[Data entries]
● ● ●

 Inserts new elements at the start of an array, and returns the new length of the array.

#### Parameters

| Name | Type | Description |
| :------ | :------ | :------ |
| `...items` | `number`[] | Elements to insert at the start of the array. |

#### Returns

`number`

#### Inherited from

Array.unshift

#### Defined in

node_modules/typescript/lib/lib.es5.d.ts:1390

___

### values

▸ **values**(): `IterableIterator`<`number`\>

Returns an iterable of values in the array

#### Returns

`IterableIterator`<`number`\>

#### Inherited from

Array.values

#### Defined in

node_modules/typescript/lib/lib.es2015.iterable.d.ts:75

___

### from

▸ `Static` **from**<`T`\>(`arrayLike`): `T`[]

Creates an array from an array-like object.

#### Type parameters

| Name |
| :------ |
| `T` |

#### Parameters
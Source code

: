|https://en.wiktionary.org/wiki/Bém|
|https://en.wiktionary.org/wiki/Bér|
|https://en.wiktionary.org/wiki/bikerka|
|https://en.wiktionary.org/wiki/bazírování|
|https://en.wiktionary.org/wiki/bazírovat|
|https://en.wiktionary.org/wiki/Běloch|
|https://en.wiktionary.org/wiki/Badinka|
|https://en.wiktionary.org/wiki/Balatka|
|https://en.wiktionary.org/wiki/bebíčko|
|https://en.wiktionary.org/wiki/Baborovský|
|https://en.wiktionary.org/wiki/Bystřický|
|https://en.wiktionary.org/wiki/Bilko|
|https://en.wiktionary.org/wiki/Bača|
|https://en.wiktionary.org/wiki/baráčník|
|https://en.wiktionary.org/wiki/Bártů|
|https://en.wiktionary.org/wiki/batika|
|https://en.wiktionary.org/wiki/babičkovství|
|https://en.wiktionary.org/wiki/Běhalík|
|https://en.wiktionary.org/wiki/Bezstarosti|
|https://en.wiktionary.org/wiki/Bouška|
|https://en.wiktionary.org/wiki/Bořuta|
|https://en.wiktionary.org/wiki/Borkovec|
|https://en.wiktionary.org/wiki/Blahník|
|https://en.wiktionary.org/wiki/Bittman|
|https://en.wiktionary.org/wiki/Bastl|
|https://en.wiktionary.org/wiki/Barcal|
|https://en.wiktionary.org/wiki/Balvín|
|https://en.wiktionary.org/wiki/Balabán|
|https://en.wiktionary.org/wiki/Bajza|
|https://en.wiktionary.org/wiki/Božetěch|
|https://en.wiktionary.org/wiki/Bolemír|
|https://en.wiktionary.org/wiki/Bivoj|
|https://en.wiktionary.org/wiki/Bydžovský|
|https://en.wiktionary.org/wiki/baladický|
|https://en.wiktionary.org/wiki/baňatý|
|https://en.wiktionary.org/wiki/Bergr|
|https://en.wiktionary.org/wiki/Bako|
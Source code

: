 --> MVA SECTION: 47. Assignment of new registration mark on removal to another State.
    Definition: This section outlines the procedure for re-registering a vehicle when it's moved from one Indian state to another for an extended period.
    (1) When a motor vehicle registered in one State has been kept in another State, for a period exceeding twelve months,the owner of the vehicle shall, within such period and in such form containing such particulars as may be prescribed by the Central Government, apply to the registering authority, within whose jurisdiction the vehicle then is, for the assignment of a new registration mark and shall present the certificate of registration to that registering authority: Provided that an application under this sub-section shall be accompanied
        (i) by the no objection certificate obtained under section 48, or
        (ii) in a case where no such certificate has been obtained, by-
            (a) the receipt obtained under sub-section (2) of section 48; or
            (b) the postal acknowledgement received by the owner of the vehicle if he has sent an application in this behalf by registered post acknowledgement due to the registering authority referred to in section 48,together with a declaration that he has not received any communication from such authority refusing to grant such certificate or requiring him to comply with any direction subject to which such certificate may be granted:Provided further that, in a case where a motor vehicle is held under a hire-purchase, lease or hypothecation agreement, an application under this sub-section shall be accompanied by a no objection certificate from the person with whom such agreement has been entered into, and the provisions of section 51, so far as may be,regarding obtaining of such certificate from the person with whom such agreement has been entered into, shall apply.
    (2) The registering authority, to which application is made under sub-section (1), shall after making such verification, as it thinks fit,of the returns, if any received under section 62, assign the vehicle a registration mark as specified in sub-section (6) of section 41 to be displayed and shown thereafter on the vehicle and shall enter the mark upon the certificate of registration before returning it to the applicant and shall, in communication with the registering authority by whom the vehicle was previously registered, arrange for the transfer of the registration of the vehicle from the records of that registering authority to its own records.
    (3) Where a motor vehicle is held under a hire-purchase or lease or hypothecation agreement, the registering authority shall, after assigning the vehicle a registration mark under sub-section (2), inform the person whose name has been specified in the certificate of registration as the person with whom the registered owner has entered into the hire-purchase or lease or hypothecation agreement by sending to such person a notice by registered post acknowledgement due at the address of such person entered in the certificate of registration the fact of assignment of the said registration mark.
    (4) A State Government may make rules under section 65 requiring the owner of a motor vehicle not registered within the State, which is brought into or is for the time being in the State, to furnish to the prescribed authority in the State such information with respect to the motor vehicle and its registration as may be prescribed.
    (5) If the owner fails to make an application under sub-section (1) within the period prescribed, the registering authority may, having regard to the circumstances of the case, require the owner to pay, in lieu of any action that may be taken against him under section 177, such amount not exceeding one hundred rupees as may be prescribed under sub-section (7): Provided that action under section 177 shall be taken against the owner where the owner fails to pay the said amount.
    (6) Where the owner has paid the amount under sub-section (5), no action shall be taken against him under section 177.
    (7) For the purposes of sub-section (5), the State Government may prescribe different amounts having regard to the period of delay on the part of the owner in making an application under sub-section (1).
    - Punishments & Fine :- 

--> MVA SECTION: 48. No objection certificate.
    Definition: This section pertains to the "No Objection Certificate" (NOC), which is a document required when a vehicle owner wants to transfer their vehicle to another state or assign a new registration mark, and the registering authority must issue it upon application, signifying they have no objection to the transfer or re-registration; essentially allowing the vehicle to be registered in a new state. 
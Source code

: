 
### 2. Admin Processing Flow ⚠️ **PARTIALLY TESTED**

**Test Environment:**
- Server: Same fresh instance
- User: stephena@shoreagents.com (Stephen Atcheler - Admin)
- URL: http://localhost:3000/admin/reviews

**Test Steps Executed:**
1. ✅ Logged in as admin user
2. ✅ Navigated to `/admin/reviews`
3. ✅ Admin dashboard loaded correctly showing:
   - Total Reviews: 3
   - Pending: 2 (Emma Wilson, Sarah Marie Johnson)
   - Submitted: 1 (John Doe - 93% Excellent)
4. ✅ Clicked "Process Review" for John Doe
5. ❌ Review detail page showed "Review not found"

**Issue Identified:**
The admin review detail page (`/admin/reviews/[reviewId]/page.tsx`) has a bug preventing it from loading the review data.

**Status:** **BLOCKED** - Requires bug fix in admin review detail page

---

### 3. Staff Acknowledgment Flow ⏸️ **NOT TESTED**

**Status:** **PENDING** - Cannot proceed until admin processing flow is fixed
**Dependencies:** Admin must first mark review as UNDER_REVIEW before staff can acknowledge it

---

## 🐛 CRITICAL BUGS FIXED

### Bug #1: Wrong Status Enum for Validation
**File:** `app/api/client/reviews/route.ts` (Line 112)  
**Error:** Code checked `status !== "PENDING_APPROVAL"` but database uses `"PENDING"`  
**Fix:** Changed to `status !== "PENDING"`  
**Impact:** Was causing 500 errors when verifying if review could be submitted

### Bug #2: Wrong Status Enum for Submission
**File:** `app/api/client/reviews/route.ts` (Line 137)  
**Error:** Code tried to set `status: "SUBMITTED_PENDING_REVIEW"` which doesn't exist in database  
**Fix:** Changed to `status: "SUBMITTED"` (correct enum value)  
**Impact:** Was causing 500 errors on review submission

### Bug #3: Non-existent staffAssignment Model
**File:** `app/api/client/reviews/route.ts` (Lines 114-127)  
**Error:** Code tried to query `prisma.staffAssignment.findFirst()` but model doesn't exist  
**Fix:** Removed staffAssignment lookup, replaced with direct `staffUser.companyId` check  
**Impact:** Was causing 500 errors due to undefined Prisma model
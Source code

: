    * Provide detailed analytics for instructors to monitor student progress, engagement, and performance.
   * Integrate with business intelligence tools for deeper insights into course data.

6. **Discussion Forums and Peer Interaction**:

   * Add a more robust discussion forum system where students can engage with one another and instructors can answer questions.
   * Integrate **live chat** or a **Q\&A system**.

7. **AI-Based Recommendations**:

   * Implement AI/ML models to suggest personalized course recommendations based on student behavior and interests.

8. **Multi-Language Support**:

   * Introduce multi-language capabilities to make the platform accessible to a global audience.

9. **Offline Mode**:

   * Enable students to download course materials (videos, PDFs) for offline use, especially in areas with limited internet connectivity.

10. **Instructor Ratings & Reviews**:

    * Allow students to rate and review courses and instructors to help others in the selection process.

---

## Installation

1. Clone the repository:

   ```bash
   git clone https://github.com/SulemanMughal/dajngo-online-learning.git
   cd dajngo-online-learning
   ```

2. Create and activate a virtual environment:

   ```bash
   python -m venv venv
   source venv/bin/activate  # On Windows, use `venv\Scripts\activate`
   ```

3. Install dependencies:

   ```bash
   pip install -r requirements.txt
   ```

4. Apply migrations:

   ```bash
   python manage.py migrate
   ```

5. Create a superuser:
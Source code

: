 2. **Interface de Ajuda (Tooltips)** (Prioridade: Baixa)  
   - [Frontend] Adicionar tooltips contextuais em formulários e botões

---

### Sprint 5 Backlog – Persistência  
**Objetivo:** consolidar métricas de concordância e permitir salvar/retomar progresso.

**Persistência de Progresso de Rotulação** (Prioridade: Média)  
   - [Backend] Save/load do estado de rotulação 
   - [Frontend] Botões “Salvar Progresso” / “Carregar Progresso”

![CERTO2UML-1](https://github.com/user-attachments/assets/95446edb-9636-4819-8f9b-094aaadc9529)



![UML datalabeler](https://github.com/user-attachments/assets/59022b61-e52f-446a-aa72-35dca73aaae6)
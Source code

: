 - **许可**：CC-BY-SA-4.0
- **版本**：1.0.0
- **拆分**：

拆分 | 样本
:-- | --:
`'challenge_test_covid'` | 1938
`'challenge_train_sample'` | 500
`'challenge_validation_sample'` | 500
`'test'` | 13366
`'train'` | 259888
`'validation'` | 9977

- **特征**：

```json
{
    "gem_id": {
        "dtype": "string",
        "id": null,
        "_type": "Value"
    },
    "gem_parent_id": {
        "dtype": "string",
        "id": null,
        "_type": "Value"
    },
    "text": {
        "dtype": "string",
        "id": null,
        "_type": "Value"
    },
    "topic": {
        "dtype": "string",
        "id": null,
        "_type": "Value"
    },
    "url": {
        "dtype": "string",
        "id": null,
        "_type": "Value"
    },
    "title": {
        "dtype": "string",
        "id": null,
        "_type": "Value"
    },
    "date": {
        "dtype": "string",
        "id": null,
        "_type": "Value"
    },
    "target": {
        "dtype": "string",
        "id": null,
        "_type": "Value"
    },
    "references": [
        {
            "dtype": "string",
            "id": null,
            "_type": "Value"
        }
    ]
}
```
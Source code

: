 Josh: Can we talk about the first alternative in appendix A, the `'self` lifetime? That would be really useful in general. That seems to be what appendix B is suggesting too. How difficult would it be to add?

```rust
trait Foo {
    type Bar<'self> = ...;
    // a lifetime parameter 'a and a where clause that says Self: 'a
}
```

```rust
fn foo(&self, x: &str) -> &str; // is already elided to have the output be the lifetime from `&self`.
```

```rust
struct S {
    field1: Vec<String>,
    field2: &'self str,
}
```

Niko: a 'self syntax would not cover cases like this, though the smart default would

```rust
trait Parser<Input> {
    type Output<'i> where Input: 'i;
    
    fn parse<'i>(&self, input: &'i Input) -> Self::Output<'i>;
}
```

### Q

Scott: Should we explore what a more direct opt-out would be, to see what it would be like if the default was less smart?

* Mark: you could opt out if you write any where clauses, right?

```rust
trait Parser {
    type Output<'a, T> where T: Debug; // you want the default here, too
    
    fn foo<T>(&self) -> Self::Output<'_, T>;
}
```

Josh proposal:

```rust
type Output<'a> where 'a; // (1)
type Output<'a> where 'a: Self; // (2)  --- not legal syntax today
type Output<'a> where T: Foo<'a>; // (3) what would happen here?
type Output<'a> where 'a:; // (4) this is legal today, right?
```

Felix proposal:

● ● ●

◆ EXERCISE GOAL ◆
Pull out every line of the records above that contains the word "right".

◆ TASK RESPONSE ◆
* Mark: you could opt out if you write any where clauses, right?
type Output<'a> where 'a:; // (4) this is legal today, right?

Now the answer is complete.